La Communication Decency Act, (Loi sur la décence dans les communications) : une tentative efficace de protéger les mineurs du contenu préjudiciable sur l’Internet aux Etats-Unis ?, par Maelys Herbere

La question de la régulation de l’Internet est au cœur de débats agités depuis le début de l’ouverture du réseau au grand public. Il en est ainsi car, contrairement aux autres médias, la spécificité de l’Internet tient du fait que l'administration des communications est indépendante des réseaux physiques ainsi que au fait que son caractère global dépasse largement les frontières étatiques, ne pouvant être soumis à aucun juridiction en particulier. La protection des mineurs contre le contenu préjudiciable est, à la fois en France et aux Etats-Unis une question importante à laquelle les législations tentent d’apporter une solution.

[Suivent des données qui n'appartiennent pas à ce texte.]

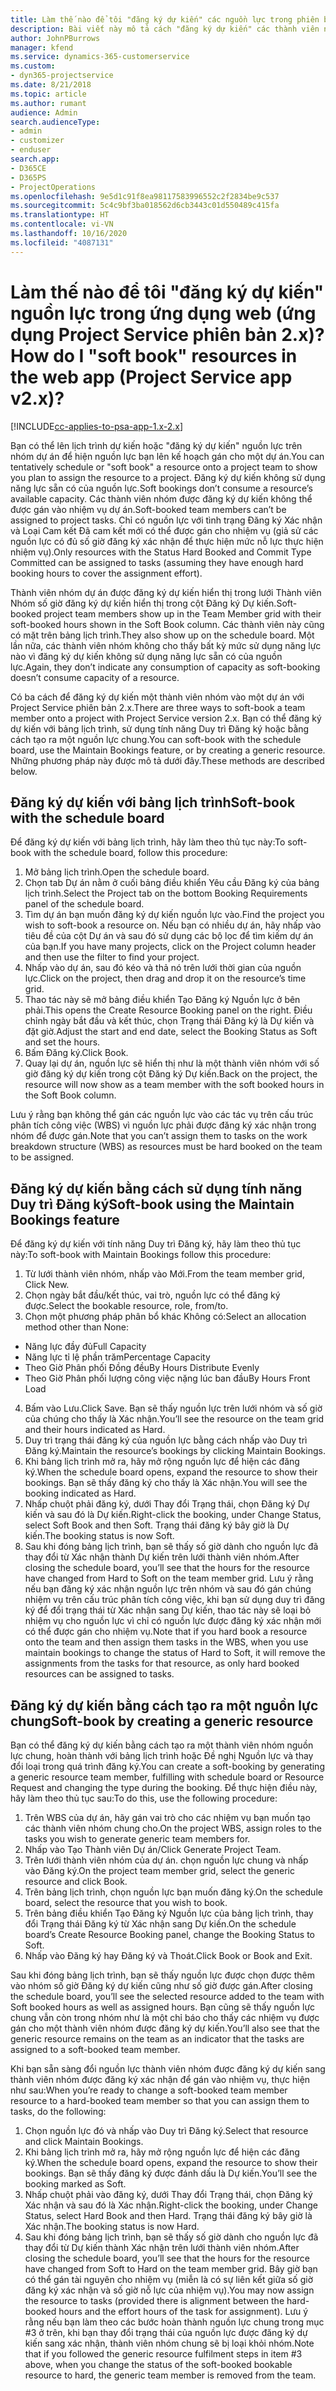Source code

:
 ```yaml
---
title: Làm thế nào để tôi "đăng ký dự kiến" các nguồn lực trong phiên bản ứng dụng 2.x?
description: Bài viết này mô tả cách "đăng ký dự kiến" các thành viên nhóm dự án bằng Project Service.
author: JohnPBurrows
manager: kfend
ms.service: dynamics-365-customerservice
ms.custom:
- dyn365-projectservice
ms.date: 8/21/2018
ms.topic: article
ms.author: rumant
audience: Admin
search.audienceType:
- admin
- customizer
- enduser
search.app:
- D365CE
- D365PS
- ProjectOperations
ms.openlocfilehash: 9e5d1c91f8ea98117583996552c2f2834be9c537
ms.sourcegitcommit: 5c4c9bf3ba018562d6cb3443c01d550489c415fa
ms.translationtype: HT
ms.contentlocale: vi-VN
ms.lasthandoff: 10/16/2020
ms.locfileid: "4087131"
---
```

# <a name="how-do-i-soft-book-resources-in-the-web-app-project-service-app-v2x"></a><span data-ttu-id="3a9be-103">Làm thế nào để tôi "đăng ký dự kiến" nguồn lực trong ứng dụng web (ứng dụng Project Service phiên bản 2.x)?</span><span class="sxs-lookup"><span data-stu-id="3a9be-103">How do I "soft book" resources in the web app (Project Service app v2.x)?</span></span>

[!INCLUDE[cc-applies-to-psa-app-1.x-2.x](../includes/cc-applies-to-psa-app-1x-2x.md)]

<span data-ttu-id="3a9be-104">Bạn có thể lên lịch trình dự kiến hoặc "đăng ký dự kiến" nguồn lực trên nhóm dự án để hiện nguồn lực bạn lên kế hoạch gán cho một dự án.</span><span class="sxs-lookup"><span data-stu-id="3a9be-104">You can tentatively schedule or "soft book" a resource onto a project team to show you plan to assign the resource to a project.</span></span> <span data-ttu-id="3a9be-105">Đăng ký dự kiến không sử dụng năng lực sẵn có của nguồn lực.</span><span class="sxs-lookup"><span data-stu-id="3a9be-105">Soft bookings don’t consume a resource’s available capacity.</span></span> <span data-ttu-id="3a9be-106">Các thành viên nhóm được đăng ký dự kiến không thể được gán vào nhiệm vụ dự án.</span><span class="sxs-lookup"><span data-stu-id="3a9be-106">Soft-booked team members can’t be assigned to project tasks.</span></span> <span data-ttu-id="3a9be-107">Chỉ có nguồn lực với tình trạng Đăng ký Xác nhận và Loại Cam kết Đã cam kết mới có thể được gán cho nhiệm vụ (giả sử các nguồn lực có đủ số giờ đăng ký xác nhận để thực hiện mức nỗ lực thực hiện nhiệm vụ).</span><span class="sxs-lookup"><span data-stu-id="3a9be-107">Only resources with the Status Hard Booked and Commit Type Committed can be assigned to tasks (assuming they have enough hard booking hours to cover the assignment effort).</span></span>

<span data-ttu-id="3a9be-108">Thành viên nhóm dự án được đăng ký dự kiến hiển thị trong lưới Thành viên Nhóm số giờ đăng ký dự kiến hiển thị trong cột Đăng ký Dự kiến.</span><span class="sxs-lookup"><span data-stu-id="3a9be-108">Soft-booked project team members show up in the Team Member grid with their soft-booked hours shown in the Soft Book column.</span></span> <span data-ttu-id="3a9be-109">Các thành viên này cũng có mặt trên bảng lịch trình.</span><span class="sxs-lookup"><span data-stu-id="3a9be-109">They also show up on the schedule board.</span></span> <span data-ttu-id="3a9be-110">Một lần nữa, các thành viên nhóm không cho thấy bất kỳ mức sử dụng năng lực nào vì đăng ký dự kiến không sử dụng năng lực sẵn có của nguồn lực.</span><span class="sxs-lookup"><span data-stu-id="3a9be-110">Again, they don’t indicate any consumption of capacity as soft-booking doesn’t consume capacity of a resource.</span></span>

<span data-ttu-id="3a9be-111">Có ba cách để đăng ký dự kiến một thành viên nhóm vào một dự án với Project Service phiên bản 2.x.</span><span class="sxs-lookup"><span data-stu-id="3a9be-111">There are three ways to soft-book a team member onto a project with Project Service version 2.x.</span></span> <span data-ttu-id="3a9be-112">Bạn có thể đăng ký dự kiến với bảng lịch trình, sử dụng tính năng Duy trì Đăng ký hoặc bằng cách tạo ra một nguồn lực chung.</span><span class="sxs-lookup"><span data-stu-id="3a9be-112">You can soft-book with the schedule board, use the Maintain Bookings feature, or by creating a generic resource.</span></span> <span data-ttu-id="3a9be-113">Những phương pháp này được mô tả dưới đây.</span><span class="sxs-lookup"><span data-stu-id="3a9be-113">These methods are described below.</span></span>

## <a name="soft-book-with-the-schedule-board"></a><span data-ttu-id="3a9be-114">Đăng ký dự kiến với bảng lịch trình</span><span class="sxs-lookup"><span data-stu-id="3a9be-114">Soft-book with the schedule board</span></span>

<span data-ttu-id="3a9be-115">Để đăng ký dự kiến với bảng lịch trình, hãy làm theo thủ tục này:</span><span class="sxs-lookup"><span data-stu-id="3a9be-115">To soft-book with the schedule board, follow this procedure:</span></span> 
1. <span data-ttu-id="3a9be-116">Mở bảng lịch trình.</span><span class="sxs-lookup"><span data-stu-id="3a9be-116">Open the schedule board.</span></span>
2. <span data-ttu-id="3a9be-117">Chọn tab Dự án nằm ở cuối bảng điều khiển Yêu cầu Đăng ký của bảng lịch trình.</span><span class="sxs-lookup"><span data-stu-id="3a9be-117">Select the Project tab on the bottom Booking Requirements panel of the schedule board.</span></span>
3. <span data-ttu-id="3a9be-118">Tìm dự án bạn muốn đăng ký dự kiến nguồn lực vào.</span><span class="sxs-lookup"><span data-stu-id="3a9be-118">Find the project you wish to soft-book a resource on.</span></span> <span data-ttu-id="3a9be-119">Nếu bạn có nhiều dự án, hãy nhấp vào tiêu đề của cột Dự án và sau đó sử dụng các bộ lọc để tìm kiếm dự án của bạn.</span><span class="sxs-lookup"><span data-stu-id="3a9be-119">If you have many projects, click on the Project column header and then use the filter to find your project.</span></span>
4. <span data-ttu-id="3a9be-120">Nhấp vào dự án, sau đó kéo và thả nó trên lưới thời gian của nguồn lực.</span><span class="sxs-lookup"><span data-stu-id="3a9be-120">Click on the project, then drag and drop it on the resource’s time grid.</span></span>
5. <span data-ttu-id="3a9be-121">Thao tác này sẽ mở bảng điều khiển Tạo Đăng ký Nguồn lực ở bên phải.</span><span class="sxs-lookup"><span data-stu-id="3a9be-121">This opens the Create Resource Booking panel on the right.</span></span> <span data-ttu-id="3a9be-122">Điều chỉnh ngày bắt đầu và kết thúc, chọn Trạng thái Đăng ký là Dự kiến và đặt giờ.</span><span class="sxs-lookup"><span data-stu-id="3a9be-122">Adjust the start and end date, select the Booking Status as Soft and set the hours.</span></span> 
6. <span data-ttu-id="3a9be-123">Bấm Đăng ký.</span><span class="sxs-lookup"><span data-stu-id="3a9be-123">Click Book.</span></span>
7. <span data-ttu-id="3a9be-124">Quay lại dự án, nguồn lực sẽ hiển thị như là một thành viên nhóm với số giờ đăng ký dự kiến trong cột Đăng ký Dự kiến.</span><span class="sxs-lookup"><span data-stu-id="3a9be-124">Back on the project, the resource will now show as a team member with the soft booked hours in the Soft Book column.</span></span>

<span data-ttu-id="3a9be-125">Lưu ý rằng bạn không thể gán các nguồn lực vào các tác vụ trên cấu trúc phân tích công việc (WBS) vì nguồn lực phải được đăng ký xác nhận trong nhóm để được gán.</span><span class="sxs-lookup"><span data-stu-id="3a9be-125">Note that you can’t assign them to tasks on the work breakdown structure (WBS) as resources must be hard booked on the team to be assigned.</span></span>

## <a name="soft-book-using-the-maintain-bookings-feature"></a><span data-ttu-id="3a9be-126">Đăng ký dự kiến bằng cách sử dụng tính năng Duy trì Đăng ký</span><span class="sxs-lookup"><span data-stu-id="3a9be-126">Soft-book using the Maintain Bookings feature</span></span>

<span data-ttu-id="3a9be-127">Để đăng ký dự kiến với tính năng Duy trì Đăng ký, hãy làm theo thủ tục này:</span><span class="sxs-lookup"><span data-stu-id="3a9be-127">To soft-book with Maintain Bookings follow this procedure:</span></span>
1. <span data-ttu-id="3a9be-128">Từ lưới thành viên nhóm, nhấp vào Mới.</span><span class="sxs-lookup"><span data-stu-id="3a9be-128">From the team member grid, Click New.</span></span>
2. <span data-ttu-id="3a9be-129">Chọn ngày bắt đầu/kết thúc, vai trò, nguồn lực có thể đăng ký được.</span><span class="sxs-lookup"><span data-stu-id="3a9be-129">Select the bookable resource, role, from/to.</span></span>
3. <span data-ttu-id="3a9be-130">Chọn một phương pháp phân bổ khác Không có:</span><span class="sxs-lookup"><span data-stu-id="3a9be-130">Select an allocation method other than None:</span></span>
- <span data-ttu-id="3a9be-131">Năng lực đầy đủ</span><span class="sxs-lookup"><span data-stu-id="3a9be-131">Full Capacity</span></span>
- <span data-ttu-id="3a9be-132">Năng lực tỉ lệ phần trăm</span><span class="sxs-lookup"><span data-stu-id="3a9be-132">Percentage Capacity</span></span>
- <span data-ttu-id="3a9be-133">Theo Giờ Phân phối Đồng đều</span><span class="sxs-lookup"><span data-stu-id="3a9be-133">By Hours Distribute Evenly</span></span>
- <span data-ttu-id="3a9be-134">Theo Giờ Phân phối lượng công việc nặng lúc ban đầu</span><span class="sxs-lookup"><span data-stu-id="3a9be-134">By Hours Front Load</span></span>
4. <span data-ttu-id="3a9be-135">Bấm vào Lưu.</span><span class="sxs-lookup"><span data-stu-id="3a9be-135">Click Save.</span></span> <span data-ttu-id="3a9be-136">Bạn sẽ thấy nguồn lực trên lưới nhóm và số giờ của chúng cho thấy là Xác nhận.</span><span class="sxs-lookup"><span data-stu-id="3a9be-136">You’ll see the resource on the team grid and their hours indicated as Hard.</span></span>
5. <span data-ttu-id="3a9be-137">Duy trì trạng thái đăng ký của nguồn lực bằng cách nhấp vào Duy trì Đăng ký.</span><span class="sxs-lookup"><span data-stu-id="3a9be-137">Maintain the resource’s bookings by clicking Maintain Bookings.</span></span>
6. <span data-ttu-id="3a9be-138">Khi bảng lịch trình mở ra, hãy mở rộng nguồn lực để hiện các đăng ký.</span><span class="sxs-lookup"><span data-stu-id="3a9be-138">When the schedule board opens, expand the resource to show their bookings.</span></span> <span data-ttu-id="3a9be-139">Bạn sẽ thấy đăng ký cho thấy là Xác nhận.</span><span class="sxs-lookup"><span data-stu-id="3a9be-139">You will see the booking indicated as Hard.</span></span>
7. <span data-ttu-id="3a9be-140">Nhấp chuột phải đăng ký, dưới Thay đổi Trạng thái, chọn Đăng ký Dự kiến và sau đó là Dự kiến.</span><span class="sxs-lookup"><span data-stu-id="3a9be-140">Right-click the booking, under Change Status, select Soft Book and then Soft.</span></span> <span data-ttu-id="3a9be-141">Trạng thái đăng ký bây giờ là Dự kiến.</span><span class="sxs-lookup"><span data-stu-id="3a9be-141">The booking status is now Soft.</span></span>
8. <span data-ttu-id="3a9be-142">Sau khi đóng bảng lịch trình, bạn sẽ thấy số giờ dành cho nguồn lực đã thay đổi từ Xác nhận thành Dự kiến trên lưới thành viên nhóm.</span><span class="sxs-lookup"><span data-stu-id="3a9be-142">After closing the schedule board, you’ll see that the hours for the resource have changed from Hard to Soft on the team member grid.</span></span>
<span data-ttu-id="3a9be-143">Lưu ý rằng nếu bạn đăng ký xác nhận nguồn lực trên nhóm và sau đó gán chúng nhiệm vụ trên cấu trúc phân tích công việc, khi bạn sử dụng duy trì đăng ký để đổi trạng thái từ Xác nhận sang Dự kiến, thao tác này sẽ loại bỏ nhiệm vụ cho nguồn lực vì chỉ có nguồn lực được đăng ký xác nhận mới có thể được gán cho nhiệm vụ.</span><span class="sxs-lookup"><span data-stu-id="3a9be-143">Note that if you hard book a resource onto the team and then assign them tasks in the WBS, when you use maintain bookings to change the status of Hard to Soft, it will remove the assignments from the tasks for that resource, as only hard booked resources can be assigned to tasks.</span></span>

## <a name="soft-book-by-creating-a-generic-resource"></a><span data-ttu-id="3a9be-144">Đăng ký dự kiến bằng cách tạo ra một nguồn lực chung</span><span class="sxs-lookup"><span data-stu-id="3a9be-144">Soft-book by creating a generic resource</span></span>

<span data-ttu-id="3a9be-145">Bạn có thể đăng ký dự kiến bằng cách tạo ra một thành viên nhóm nguồn lực chung, hoàn thành với bảng lịch trình hoặc Đề nghị Nguồn lực và thay đổi loại trong quá trình đăng ký.</span><span class="sxs-lookup"><span data-stu-id="3a9be-145">You can create a soft-booking by generating a generic resource team member, fulfilling with schedule board or Resource Request and changing the type during the booking.</span></span>
<span data-ttu-id="3a9be-146">Để thực hiện điều này, hãy làm theo thủ tục sau:</span><span class="sxs-lookup"><span data-stu-id="3a9be-146">To do this, use the following procedure:</span></span>

1. <span data-ttu-id="3a9be-147">Trên WBS của dự án, hãy gán vai trò cho các nhiệm vụ bạn muốn tạo các thành viên nhóm chung cho.</span><span class="sxs-lookup"><span data-stu-id="3a9be-147">On the project WBS, assign roles to the tasks you wish to generate generic team members for.</span></span>
2. <span data-ttu-id="3a9be-148">Nhấp vào Tạo Thành viên Dự án/</span><span class="sxs-lookup"><span data-stu-id="3a9be-148">Click Generate Project Team.</span></span>
3. <span data-ttu-id="3a9be-149">Trên lưới thành viên nhóm của dự án. chọn nguồn lực chung và nhấp vào Đăng ký.</span><span class="sxs-lookup"><span data-stu-id="3a9be-149">On the project team member grid, select the generic resource and click Book.</span></span>
4. <span data-ttu-id="3a9be-150">Trên bảng lịch trình, chọn nguồn lực bạn muốn đăng ký.</span><span class="sxs-lookup"><span data-stu-id="3a9be-150">On the schedule board, select the resource that you wish to book.</span></span>
5. <span data-ttu-id="3a9be-151">Trên bảng điều khiển Tạo Đăng ký Nguồn lực của bảng lịch trình, thay đổi Trạng thái Đăng ký từ Xác nhận sang Dự kiến.</span><span class="sxs-lookup"><span data-stu-id="3a9be-151">On the schedule board’s Create Resource Booking panel, change the Booking Status to Soft.</span></span>
6. <span data-ttu-id="3a9be-152">Nhấp vào Đăng ký hay Đăng ký và Thoát.</span><span class="sxs-lookup"><span data-stu-id="3a9be-152">Click Book or Book and Exit.</span></span>

<span data-ttu-id="3a9be-153">Sau khi đóng bảng lịch trình, bạn sẽ thấy nguồn lực được chọn được thêm vào nhóm số giờ Đăng ký dự kiến cũng như số giờ được gán.</span><span class="sxs-lookup"><span data-stu-id="3a9be-153">After closing the schedule board, you’ll see the selected resource added to the team with Soft booked hours as well as assigned hours.</span></span> <span data-ttu-id="3a9be-154">Bạn cũng sẽ thấy nguồn lực chung vẫn còn trong nhóm như là một chỉ báo cho thấy các nhiệm vụ được gán cho một thành viên nhóm được đăng ký dự kiến.</span><span class="sxs-lookup"><span data-stu-id="3a9be-154">You’ll also see that the generic resource remains on the team as an indicator that the tasks are assigned to a soft-booked team member.</span></span>

<span data-ttu-id="3a9be-155">Khi bạn sẵn sàng đổi nguồn lực thành viên nhóm được đăng ký dự kiến sang thành viên nhóm được đăng ký xác nhận để gán vào nhiệm vụ, thực hiện như sau:</span><span class="sxs-lookup"><span data-stu-id="3a9be-155">When you’re ready to change a soft-booked team member resource to a hard-booked team member so that you can assign them to tasks, do the following:</span></span>

1. <span data-ttu-id="3a9be-156">Chọn nguồn lực đó và nhấp vào Duy trì Đăng ký.</span><span class="sxs-lookup"><span data-stu-id="3a9be-156">Select that resource and click Maintain Bookings.</span></span>
2. <span data-ttu-id="3a9be-157">Khi bảng lịch trình mở ra, hãy mở rộng nguồn lực để hiện các đăng ký.</span><span class="sxs-lookup"><span data-stu-id="3a9be-157">When the schedule board opens, expand the resource to show their bookings.</span></span> <span data-ttu-id="3a9be-158">Bạn sẽ thấy đăng ký được đánh dấu là Dự kiến.</span><span class="sxs-lookup"><span data-stu-id="3a9be-158">You’ll see the booking marked as Soft.</span></span>
3. <span data-ttu-id="3a9be-159">Nhấp chuột phải vào đăng ký, dưới Thay đổi Trạng thái, chọn Đăng ký Xác nhận và sau đó là Xác nhận.</span><span class="sxs-lookup"><span data-stu-id="3a9be-159">Right-click the booking, under Change Status, select Hard Book and then Hard.</span></span> <span data-ttu-id="3a9be-160">Trạng thái đăng ký bây giờ là Xác nhận.</span><span class="sxs-lookup"><span data-stu-id="3a9be-160">The booking status is now Hard.</span></span>
4. <span data-ttu-id="3a9be-161">Sau khi đóng bảng lịch trình, bạn sẽ thấy số giờ dành cho nguồn lực đã thay đổi từ Dự kiến thành Xác nhận trên lưới thành viên nhóm.</span><span class="sxs-lookup"><span data-stu-id="3a9be-161">After closing the schedule board, you’ll see that the hours for the resource have changed from Soft to Hard on the team member grid.</span></span> <span data-ttu-id="3a9be-162">Bây giờ bạn có thể gán tài nguyên cho nhiệm vụ (miễn là có sự liên kết giữa số giờ đăng ký xác nhận và số giờ nỗ lực của nhiệm vụ).</span><span class="sxs-lookup"><span data-stu-id="3a9be-162">You may now assign the resource to tasks (provided there is alignment between the hard-booked hours and the effort hours of the task for assignment).</span></span> <span data-ttu-id="3a9be-163">Lưu ý rằng nếu bạn làm theo các bước hoàn thành nguồn lực chung trong mục #3 ở trên, khi bạn thay đổi trạng thái của nguồn lực được đăng ký dự kiến sang xác nhận, thành viên nhóm chung sẽ bị loại khỏi nhóm.</span><span class="sxs-lookup"><span data-stu-id="3a9be-163">Note that if you followed the generic resource fulfilment steps in item #3 above, when you change the status of the soft-booked bookable resource to hard, the generic team member is removed from the team.</span></span>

La protection de l'enfance sur l’Internet est un objectif politique majeur dans la plupart des pays démocratiques. Alors que cet outil est de loin le medium le plus utilisé par les jeunes, leur exposition croissante et souvent involontaire à des contenus qui leur sont préjudiciables suscite une constant inquiétude. Le gouvernement américain a tenté d’apporter une solution au problème que pose l’extrême facilite d’accès au contenu indécent sur l‘Internet en votant la Communication Decency Act (47 U.S.C. 201 et sec). Cette loi a pour objet notamment de réguler le contenu indécent et la pornographie sur Internet afin de protéger les mineurs. Toutefois, en 1997, la Cour Suprême des Etats-Unis a déclaré la loi partiellement anticonstitutionnelle, car elle portait atteinte à la liberté d’expression. Cet arrêt témoigne du profond attachement des américains au Premier Amendement à la Constitution qui consacre cette dernière. En France, l’opinion majoritaire estime qu’en tant que medium, l’Internet doit être soumis au même droit que les autres medias, qui est le droit en vigueur. Toutefois, des adaptations apportées par la jurisprudence permettent de suppléer l’article 227-24 du Nouveau Code Pénal qui interdit la pornographie destinée aux enfants.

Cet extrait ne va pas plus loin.